(Stored data)
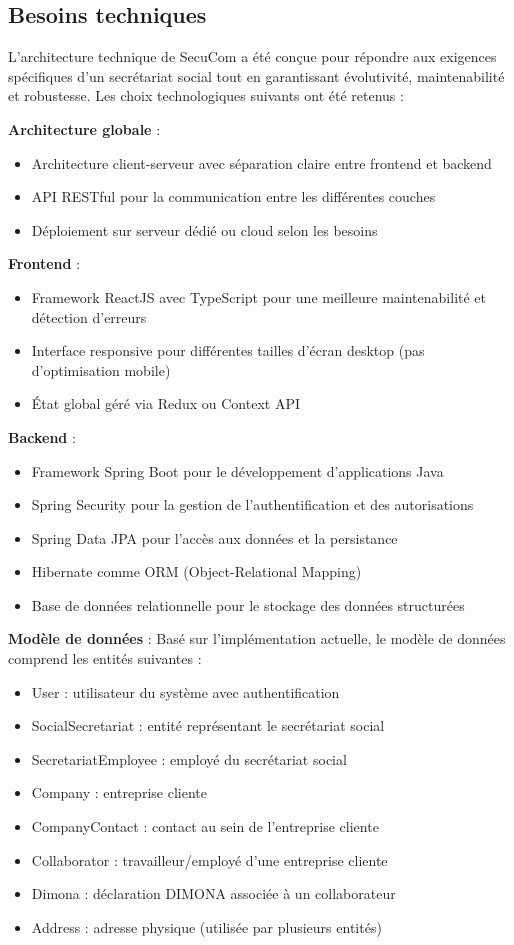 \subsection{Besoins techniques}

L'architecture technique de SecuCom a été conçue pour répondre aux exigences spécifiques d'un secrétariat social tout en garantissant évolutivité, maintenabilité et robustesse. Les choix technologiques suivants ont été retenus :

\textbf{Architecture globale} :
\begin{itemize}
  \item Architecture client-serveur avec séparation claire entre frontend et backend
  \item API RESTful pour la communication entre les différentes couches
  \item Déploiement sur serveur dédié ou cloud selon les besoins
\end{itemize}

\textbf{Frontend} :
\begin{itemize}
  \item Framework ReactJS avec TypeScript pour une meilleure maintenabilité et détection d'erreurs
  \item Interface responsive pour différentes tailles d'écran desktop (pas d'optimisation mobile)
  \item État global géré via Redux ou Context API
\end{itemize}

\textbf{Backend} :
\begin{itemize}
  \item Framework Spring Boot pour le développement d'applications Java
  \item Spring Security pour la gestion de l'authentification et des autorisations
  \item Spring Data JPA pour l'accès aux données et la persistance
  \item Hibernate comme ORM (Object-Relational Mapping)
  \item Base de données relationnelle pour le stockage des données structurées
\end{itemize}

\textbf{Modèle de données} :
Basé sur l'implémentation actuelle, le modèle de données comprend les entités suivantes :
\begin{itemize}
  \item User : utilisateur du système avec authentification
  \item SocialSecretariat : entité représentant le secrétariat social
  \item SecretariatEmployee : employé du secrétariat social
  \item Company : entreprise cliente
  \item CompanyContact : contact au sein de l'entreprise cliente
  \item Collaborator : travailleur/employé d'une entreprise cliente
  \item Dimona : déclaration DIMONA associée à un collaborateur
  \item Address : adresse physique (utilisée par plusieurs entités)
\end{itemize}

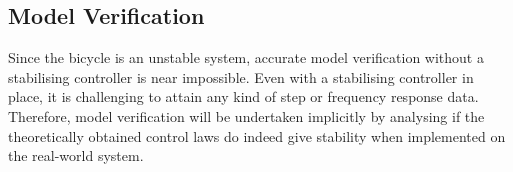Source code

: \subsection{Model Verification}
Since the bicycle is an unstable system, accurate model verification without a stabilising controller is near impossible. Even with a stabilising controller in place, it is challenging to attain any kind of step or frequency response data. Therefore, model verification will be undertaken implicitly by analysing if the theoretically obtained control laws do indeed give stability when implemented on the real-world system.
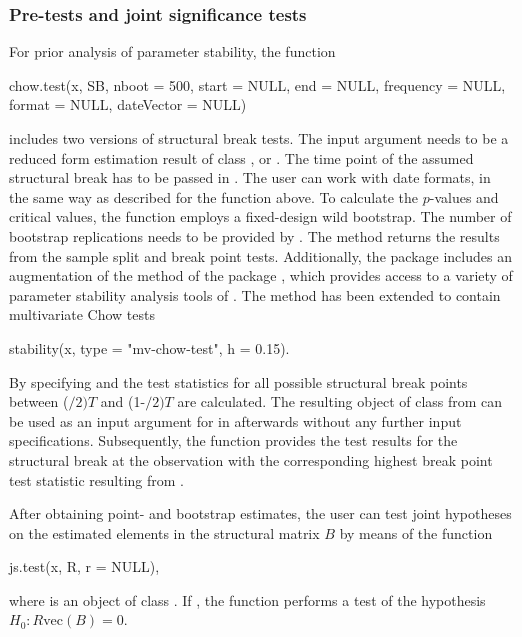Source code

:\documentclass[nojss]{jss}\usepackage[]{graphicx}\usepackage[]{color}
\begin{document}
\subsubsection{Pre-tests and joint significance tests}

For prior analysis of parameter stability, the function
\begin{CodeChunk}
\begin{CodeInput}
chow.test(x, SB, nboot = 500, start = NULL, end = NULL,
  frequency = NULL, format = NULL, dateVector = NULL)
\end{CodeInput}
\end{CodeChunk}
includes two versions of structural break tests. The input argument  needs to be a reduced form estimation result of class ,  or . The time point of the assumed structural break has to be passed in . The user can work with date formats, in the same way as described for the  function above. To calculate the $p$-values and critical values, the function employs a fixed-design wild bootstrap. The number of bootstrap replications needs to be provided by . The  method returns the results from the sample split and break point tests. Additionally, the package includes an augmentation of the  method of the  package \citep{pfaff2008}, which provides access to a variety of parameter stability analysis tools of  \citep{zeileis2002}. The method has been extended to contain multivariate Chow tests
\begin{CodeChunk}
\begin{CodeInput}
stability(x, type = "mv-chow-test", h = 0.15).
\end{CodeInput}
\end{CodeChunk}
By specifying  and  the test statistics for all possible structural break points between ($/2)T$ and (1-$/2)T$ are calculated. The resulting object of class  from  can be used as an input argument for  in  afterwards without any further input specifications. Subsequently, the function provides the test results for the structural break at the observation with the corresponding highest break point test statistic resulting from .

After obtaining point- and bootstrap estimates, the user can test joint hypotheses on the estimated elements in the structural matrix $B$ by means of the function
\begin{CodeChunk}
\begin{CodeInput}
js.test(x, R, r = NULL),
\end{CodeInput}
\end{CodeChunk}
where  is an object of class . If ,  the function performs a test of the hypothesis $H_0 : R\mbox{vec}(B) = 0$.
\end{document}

▶ _EXERCISE GOAL_
The line containing "resulting from ." marks where to begin; the last line of the records marks where to stop. Copy both and all between, exactly.

▶ _ANSWER TO THIS EXERCISE_
By specifying  and  the test statistics for all possible structural break points between ($/2)T$ and (1-$/2)T$ are calculated. The resulting object of class  from  can be used as an input argument for  in  afterwards without any further input specifications. Subsequently, the function provides the test results for the structural break at the observation with the corresponding highest break point test statistic resulting from .

After obtaining point- and bootstrap estimates, the user can test joint hypotheses on the estimated elements in the structural matrix $B$ by means of the function
\begin{CodeChunk}
\begin{CodeInput}
js.test(x, R, r = NULL),
\end{CodeInput}
\end{CodeChunk}
where  is an object of class . If ,  the function performs a test of the hypothesis $H_0 : R\mbox{vec}(B) = 0$.
\end{document}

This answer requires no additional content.